Several years later, a few hundred miles to the northeast, another six-year-old child sat in the noonday sun of a hot midwestern summer. Her dreams were of a horse she would someday own and the name she would give it.

A little later. when there were shadows on the sidewalk, she galloped down the street, hitting herself occasionally with a penny licorice whip and shouting, “Go Pinto, go Thunder.”

Two children living a few hundred miles apart, feeling the same heat, seeing the same fields of rising wheat, born into the middle strata of the American middle class, each the younger of two children, each destined for a similar career.

But because people differ from the moment of their birth, they can grow up in the same state, in the same city, and their lives will differ. They will need different things and want different things and their lives will grow apart to get them.

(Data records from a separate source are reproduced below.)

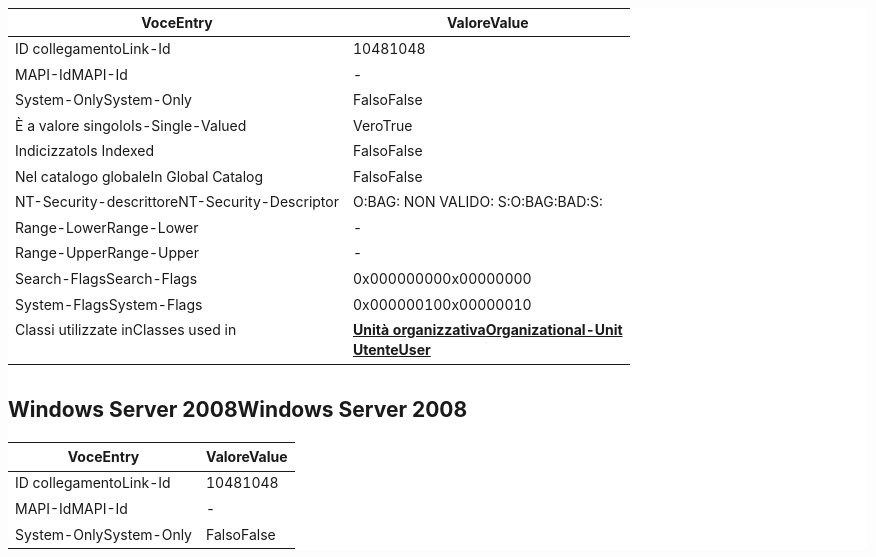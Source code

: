 

| <span data-ttu-id="c3ca6-154">Voce</span><span class="sxs-lookup"><span data-stu-id="c3ca6-154">Entry</span></span> | <span data-ttu-id="c3ca6-155">Valore</span><span class="sxs-lookup"><span data-stu-id="c3ca6-155">Value</span></span> |
|------------------------|--------------------------------------------------------------------------------------------------|
| <span data-ttu-id="c3ca6-156">ID collegamento</span><span class="sxs-lookup"><span data-stu-id="c3ca6-156">Link-Id</span></span>                | <span data-ttu-id="c3ca6-157">1048</span><span class="sxs-lookup"><span data-stu-id="c3ca6-157">1048</span></span>                                                                                             |
| <span data-ttu-id="c3ca6-158">MAPI-Id</span><span class="sxs-lookup"><span data-stu-id="c3ca6-158">MAPI-Id</span></span>                | \-                                                                                               |
| <span data-ttu-id="c3ca6-159">System-Only</span><span class="sxs-lookup"><span data-stu-id="c3ca6-159">System-Only</span></span>            | <span data-ttu-id="c3ca6-160">Falso</span><span class="sxs-lookup"><span data-stu-id="c3ca6-160">False</span></span>                                                                                            |
| <span data-ttu-id="c3ca6-161">È a valore singolo</span><span class="sxs-lookup"><span data-stu-id="c3ca6-161">Is-Single-Valued</span></span>       | <span data-ttu-id="c3ca6-162">Vero</span><span class="sxs-lookup"><span data-stu-id="c3ca6-162">True</span></span>                                                                                             |
| <span data-ttu-id="c3ca6-163">Indicizzato</span><span class="sxs-lookup"><span data-stu-id="c3ca6-163">Is Indexed</span></span>             | <span data-ttu-id="c3ca6-164">Falso</span><span class="sxs-lookup"><span data-stu-id="c3ca6-164">False</span></span>                                                                                            |
| <span data-ttu-id="c3ca6-165">Nel catalogo globale</span><span class="sxs-lookup"><span data-stu-id="c3ca6-165">In Global Catalog</span></span>      | <span data-ttu-id="c3ca6-166">Falso</span><span class="sxs-lookup"><span data-stu-id="c3ca6-166">False</span></span>                                                                                            |
| <span data-ttu-id="c3ca6-167">NT-Security-descrittore</span><span class="sxs-lookup"><span data-stu-id="c3ca6-167">NT-Security-Descriptor</span></span> | <span data-ttu-id="c3ca6-168">O:BAG: NON VALIDO: S:</span><span class="sxs-lookup"><span data-stu-id="c3ca6-168">O:BAG:BAD:S:</span></span>                                                                                     |
| <span data-ttu-id="c3ca6-169">Range-Lower</span><span class="sxs-lookup"><span data-stu-id="c3ca6-169">Range-Lower</span></span>            | \-                                                                                               |
| <span data-ttu-id="c3ca6-170">Range-Upper</span><span class="sxs-lookup"><span data-stu-id="c3ca6-170">Range-Upper</span></span>            | \-                                                                                               |
| <span data-ttu-id="c3ca6-171">Search-Flags</span><span class="sxs-lookup"><span data-stu-id="c3ca6-171">Search-Flags</span></span>           | <span data-ttu-id="c3ca6-172">0x00000000</span><span class="sxs-lookup"><span data-stu-id="c3ca6-172">0x00000000</span></span>                                                                                       |
| <span data-ttu-id="c3ca6-173">System-Flags</span><span class="sxs-lookup"><span data-stu-id="c3ca6-173">System-Flags</span></span>           | <span data-ttu-id="c3ca6-174">0x00000010</span><span class="sxs-lookup"><span data-stu-id="c3ca6-174">0x00000010</span></span>                                                                                       |
| <span data-ttu-id="c3ca6-175">Classi utilizzate in</span><span class="sxs-lookup"><span data-stu-id="c3ca6-175">Classes used in</span></span>        | [<span data-ttu-id="c3ca6-176">**Unità organizzativa**</span><span class="sxs-lookup"><span data-stu-id="c3ca6-176">**Organizational-Unit**</span></span>](c-organizationalunit.md)<br/> [<span data-ttu-id="c3ca6-177">**Utente**</span><span class="sxs-lookup"><span data-stu-id="c3ca6-177">**User**</span></span>](c-user.md)<br/> |



## <a name="windows-server-2008"></a><span data-ttu-id="c3ca6-178">Windows Server 2008</span><span class="sxs-lookup"><span data-stu-id="c3ca6-178">Windows Server 2008</span></span>



| <span data-ttu-id="c3ca6-179">Voce</span><span class="sxs-lookup"><span data-stu-id="c3ca6-179">Entry</span></span> | <span data-ttu-id="c3ca6-180">Valore</span><span class="sxs-lookup"><span data-stu-id="c3ca6-180">Value</span></span> |
|------------------------|--------------------------------------------------------------------------------------------------|
| <span data-ttu-id="c3ca6-181">ID collegamento</span><span class="sxs-lookup"><span data-stu-id="c3ca6-181">Link-Id</span></span>                | <span data-ttu-id="c3ca6-182">1048</span><span class="sxs-lookup"><span data-stu-id="c3ca6-182">1048</span></span>                                                                                             |
| <span data-ttu-id="c3ca6-183">MAPI-Id</span><span class="sxs-lookup"><span data-stu-id="c3ca6-183">MAPI-Id</span></span>                | \-                                                                                               |
| <span data-ttu-id="c3ca6-184">System-Only</span><span class="sxs-lookup"><span data-stu-id="c3ca6-184">System-Only</span></span>            | <span data-ttu-id="c3ca6-185">Falso</span><span class="sxs-lookup"><span data-stu-id="c3ca6-185">False</span></span>                                                                                            |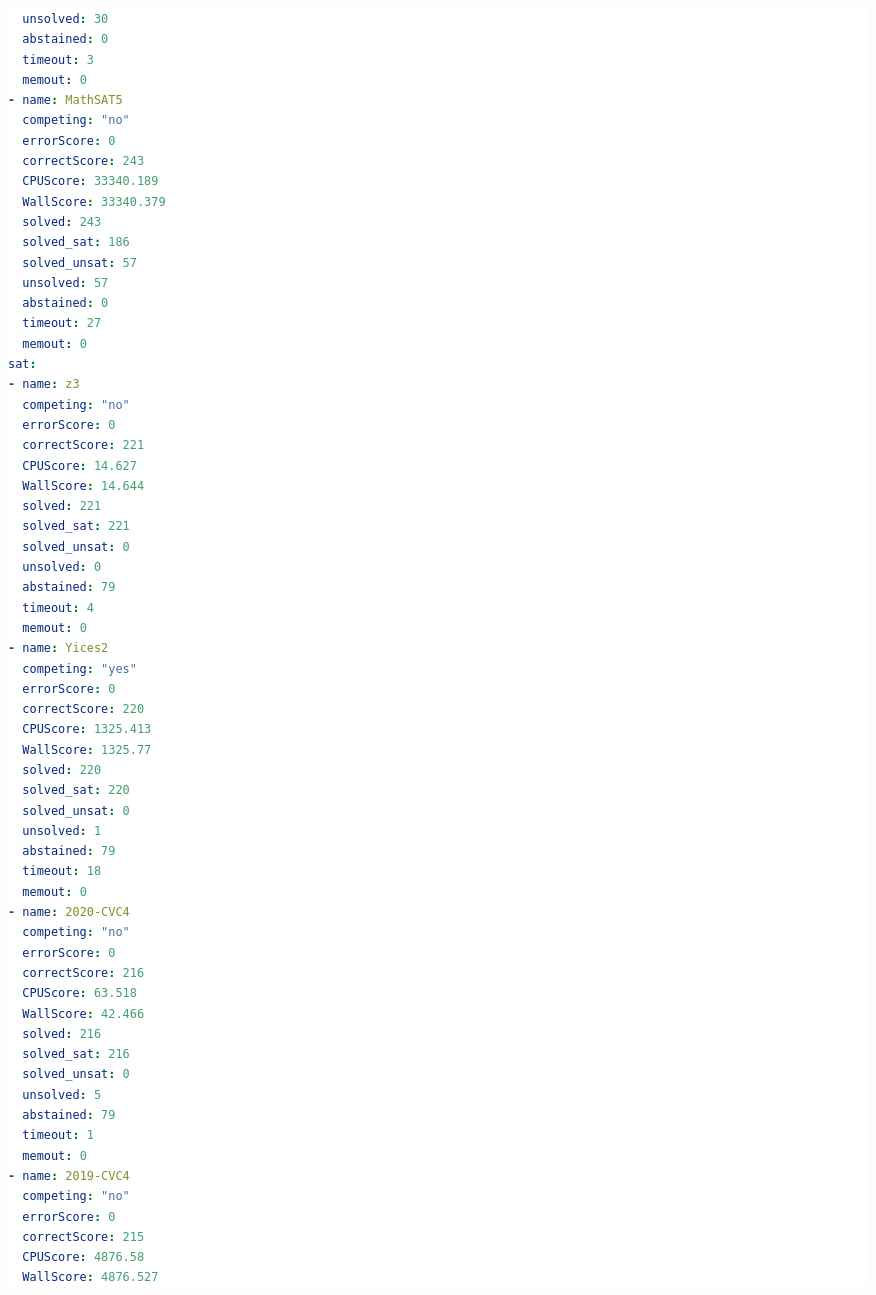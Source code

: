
 ```yaml
  unsolved: 30
  abstained: 0
  timeout: 3
  memout: 0
- name: MathSAT5
  competing: "no"
  errorScore: 0
  correctScore: 243
  CPUScore: 33340.189
  WallScore: 33340.379
  solved: 243
  solved_sat: 186
  solved_unsat: 57
  unsolved: 57
  abstained: 0
  timeout: 27
  memout: 0
sat:
- name: z3
  competing: "no"
  errorScore: 0
  correctScore: 221
  CPUScore: 14.627
  WallScore: 14.644
  solved: 221
  solved_sat: 221
  solved_unsat: 0
  unsolved: 0
  abstained: 79
  timeout: 4
  memout: 0
- name: Yices2
  competing: "yes"
  errorScore: 0
  correctScore: 220
  CPUScore: 1325.413
  WallScore: 1325.77
  solved: 220
  solved_sat: 220
  solved_unsat: 0
  unsolved: 1
  abstained: 79
  timeout: 18
  memout: 0
- name: 2020-CVC4
  competing: "no"
  errorScore: 0
  correctScore: 216
  CPUScore: 63.518
  WallScore: 42.466
  solved: 216
  solved_sat: 216
  solved_unsat: 0
  unsolved: 5
  abstained: 79
  timeout: 1
  memout: 0
- name: 2019-CVC4
  competing: "no"
  errorScore: 0
  correctScore: 215
  CPUScore: 4876.58
  WallScore: 4876.527
```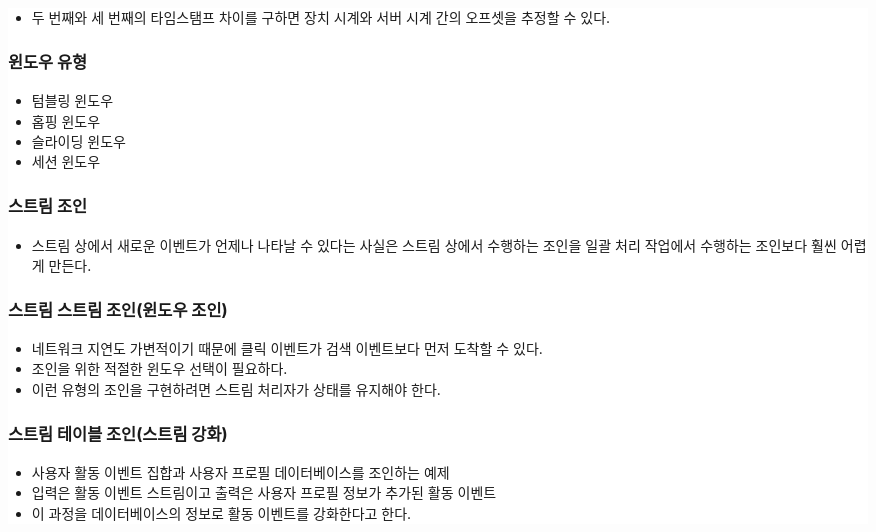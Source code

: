 - 두 번째와 세 번째의 타임스탬프 차이를 구하면 장치 시계와 서버 시계 간의 오프셋을 추정할 수 있다.

### 윈도우 유형

- 텀블링 윈도우 
- 홉핑 윈도우
- 슬라이딩 윈도우
- 세션 윈도우

### 스트림 조인

- 스트림 상에서 새로운 이벤트가 언제나 나타날 수 있다는 사실은 스트림 상에서 수행하는 조인을 일괄 처리 작업에서 수행하는 조인보다 훨씬 어렵게 만든다.

### 스트림 스트림 조인(윈도우 조인)

- 네트워크 지연도 가변적이기 때문에 클릭 이벤트가 검색 이벤트보다 먼저 도착할 수 있다.
- 조인을 위한 적절한 윈도우 선택이 필요하다.
- 이런 유형의 조인을 구현하려면 스트림 처리자가 상태를 유지해야 한다.

### 스트림 테이블 조인(스트림 강화)

- 사용자 활동 이벤트 집합과 사용자 프로필 데이터베이스를 조인하는 예제
- 입력은 활동 이벤트 스트림이고 출력은 사용자 프로필 정보가 추가된 활동 이벤트
- 이 과정을 데이터베이스의 정보로 활동 이벤트를 강화한다고 한다.
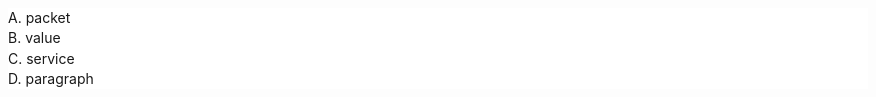 A. packet  
B. value  
C. service  
D. paragraph  



[b126a7a8fca843e182229fddc67eec6c.jpg]: https://www.xkxxkx.cn/file/exam/software/网络规划设计师/综合知识/第9题/b126a7a8fca843e182229fddc67eec6c.jpg
[07116dcd9e7147eeabd313c58ebb90a1.jpg]: https://www.xkxxkx.cn/file/exam/software/网络规划设计师/综合知识/第23题/07116dcd9e7147eeabd313c58ebb90a1.jpg
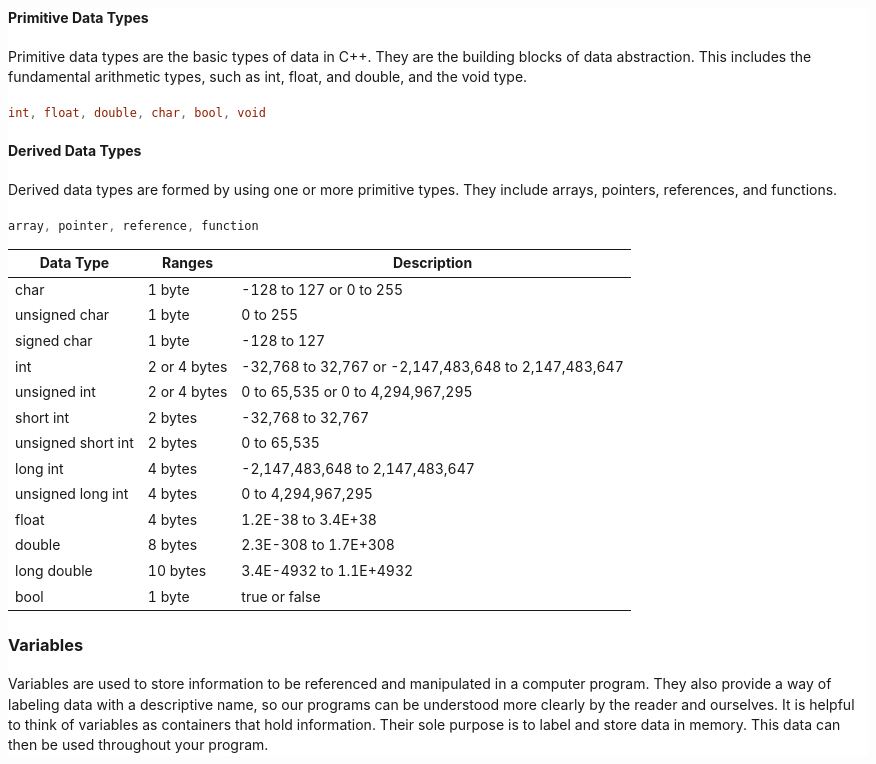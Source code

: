 


#### Primitive Data Types

Primitive data types are the basic types of data in C++. They are the building blocks of data abstraction. This includes the fundamental arithmetic types, such as int, float, and double, and the void type.

```cpp
int, float, double, char, bool, void
```

#### Derived Data Types

Derived data types are formed by using one or more primitive types. They include arrays, pointers, references, and functions.

```cpp
array, pointer, reference, function
```

| Data Type          | Ranges       | Description                                          |
| ------------------ | ------------ | ---------------------------------------------------- |
| char               | 1 byte       | -128 to 127 or 0 to 255                              |
| unsigned char      | 1 byte       | 0 to 255                                             |
| signed char        | 1 byte       | -128 to 127                                          |
| int                | 2 or 4 bytes | -32,768 to 32,767 or -2,147,483,648 to 2,147,483,647 |
| unsigned int       | 2 or 4 bytes | 0 to 65,535 or 0 to 4,294,967,295                    |
| short int          | 2 bytes      | -32,768 to 32,767                                    |
| unsigned short int | 2 bytes      | 0 to 65,535                                          |
| long int           | 4 bytes      | -2,147,483,648 to 2,147,483,647                      |
| unsigned long int  | 4 bytes      | 0 to 4,294,967,295                                   |
| float              | 4 bytes      | 1.2E-38 to 3.4E+38                                   |
| double             | 8 bytes      | 2.3E-308 to 1.7E+308                                 |
| long double        | 10 bytes     | 3.4E-4932 to 1.1E+4932                               |
| bool               | 1 byte       | true or false                                        |




### Variables

Variables are used to store information to be referenced and manipulated in a computer program. They also provide a way of labeling data with a descriptive name, so our programs can be understood more clearly by the reader and ourselves. It is helpful to think of variables as containers that hold information. Their sole purpose is to label and store data in memory. This data can then be used throughout your program.
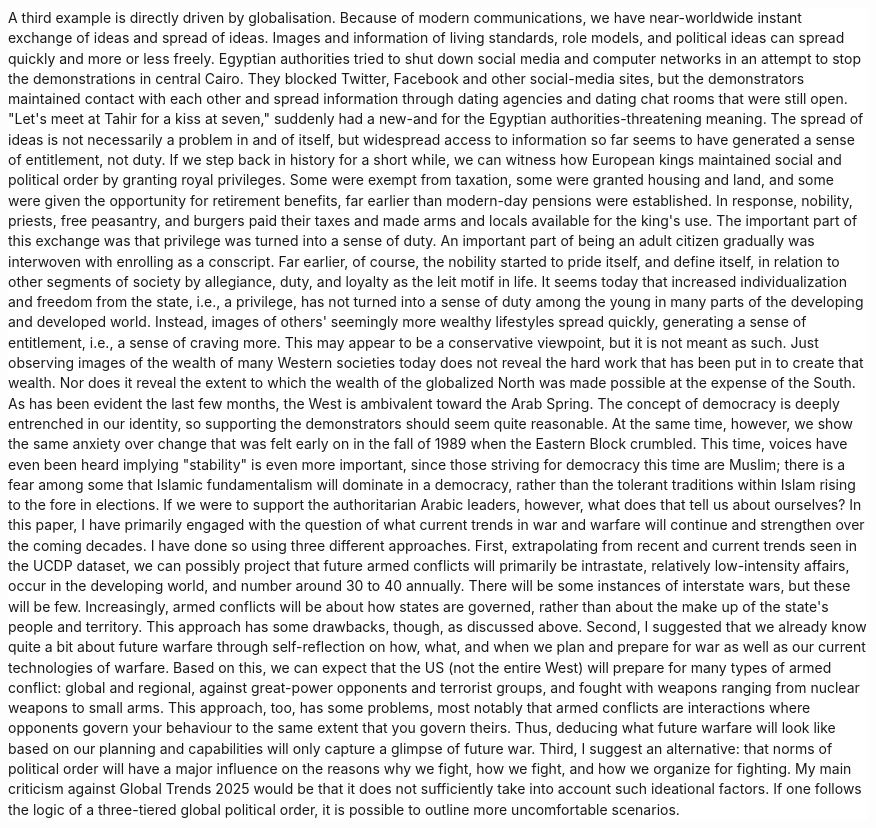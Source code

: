 A third example is directly driven by globalisation. Because of modern communications, we have near-worldwide instant exchange of ideas and spread of ideas. Images and information of living standards, role models, and political ideas can spread quickly and more or less freely. Egyptian authorities tried to shut down social media and computer networks in an attempt to stop the demonstrations in central Cairo. They blocked Twitter, Facebook and other social-media sites, but the demonstrators maintained contact with each other and spread information through dating agencies and dating chat rooms that were still open. "Let's meet at Tahir for a kiss at seven," suddenly had a new-and for the Egyptian authorities-threatening meaning. The spread of ideas is not necessarily a problem in and of itself, but widespread access to information so far seems to have generated a sense of entitlement, not duty.
If we step back in history for a short while, we can witness how European kings maintained social and political order by granting royal privileges. Some were exempt from taxation, some were granted housing and land, and some were given the opportunity for retirement benefits, far earlier than modern-day pensions were established. In response, nobility, priests, free peasantry, and burgers paid their taxes and made arms and locals available for the king's use. The important part of this exchange was that privilege was turned into a sense of duty. An important part of being an adult citizen gradually was interwoven with enrolling as a conscript. Far earlier, of course, the nobility started to pride itself, and define itself, in relation to other segments of society by allegiance, duty, and loyalty as the leit motif in life. It seems today that increased individualization and freedom from the state, i.e., a privilege, has not turned into a sense of duty among the young in many parts of the developing and developed world. Instead, images of others' seemingly more wealthy lifestyles spread quickly, generating a sense of entitlement, i.e., a sense of craving more. This may appear to be a conservative viewpoint, but it is not meant as such. Just observing images of the wealth of many Western societies today does not reveal the hard work that has been put in to create that wealth.
Nor does it reveal the extent to which the wealth of the globalized North was made possible at the expense of the South.
As has been evident the last few months, the West is ambivalent toward the Arab Spring. The concept of democracy is deeply entrenched in our identity, so supporting the demonstrators should seem quite reasonable. At the same time, however, we show the same anxiety over change that was felt early on in the fall of 1989 when the Eastern Block crumbled. This time, voices have even been heard implying "stability" is even more important, since those striving for democracy this time are Muslim; there is a fear among some that Islamic fundamentalism will dominate in a democracy, rather than the tolerant traditions within Islam rising to the fore in elections. If we were to support the authoritarian Arabic leaders, however, what does that tell us about ourselves?
In this paper, I have primarily engaged with the question of what current trends in war and warfare will continue and strengthen over the coming decades. I have done so using three different approaches. First, extrapolating from recent and current trends seen in the UCDP dataset, we can possibly project that future armed conflicts will primarily be intrastate, relatively low-intensity affairs, occur in the developing world, and number around 30 to 40 annually. There will be some instances of interstate wars, but these will be few. Increasingly, armed conflicts will be about how states are governed, rather than about the make up of the state's people and territory. This approach has some drawbacks, though, as discussed above.
Second, I suggested that we already know quite a bit about future warfare through self-reflection on how, what, and when we plan and prepare for war as well as our current technologies of warfare.
Based on this, we can expect that the US (not the entire West) will prepare for many types of armed conflict: global and regional, against great-power opponents and terrorist groups, and fought with weapons ranging from nuclear weapons to small arms. This approach, too, has some problems, most notably that armed conflicts are interactions where opponents govern your behaviour to the same extent that you govern theirs. Thus, deducing what future warfare will look like based on our planning and capabilities will only capture a glimpse of future war.
Third, I suggest an alternative: that norms of political order will have a major influence on the reasons why we fight, how we fight, and how we organize for fighting. My main criticism against Global Trends 2025 would be that it does not sufficiently take into account such ideational factors. If one follows the logic of a three-tiered global political order, it is possible to outline more uncomfortable scenarios.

At the Cassin home, there were arguments. Mr. Cassin left one night. When Billie woke in the morning, he was gone. Billie, her mother and her brother moved to the lower fringes of a middle-class section. Mrs. Cassin no longer sang, her face took on a harsh, strained look put on by many problems. Mrs. Cassin operated a laundry, and Billie took her baths in a laundry tub. She slept in a room above the laundry where the smell of freshly pressed sheets was the last thing she remembered before dropping off to sleep. Sometimes she cried herself to sleep because she still limped and might never be able to dance. But no one knew that—Mother had no time.

Con Grable moved in the other direction. He was a bookkeeper who became a stockbroker and moved his family to a big hotel where Betty roller-skated down the halls and worked the elevator by herself and grew up in the sun. She rarely cried. There was no need to.

Ambitious, shy, angry Billie Cassin— sure of what she wanted but bewildered about how to get it—spent one year behind the big iron gates of a private school, St. Agnes Academy in Kansas City, Missouri. She was partly student, partly waitress, and at night she would stand with her face pressed against the gates, wondering how she could get out. So young, and yet she had already learned one lesson—anything she wanted she would have to get for herself.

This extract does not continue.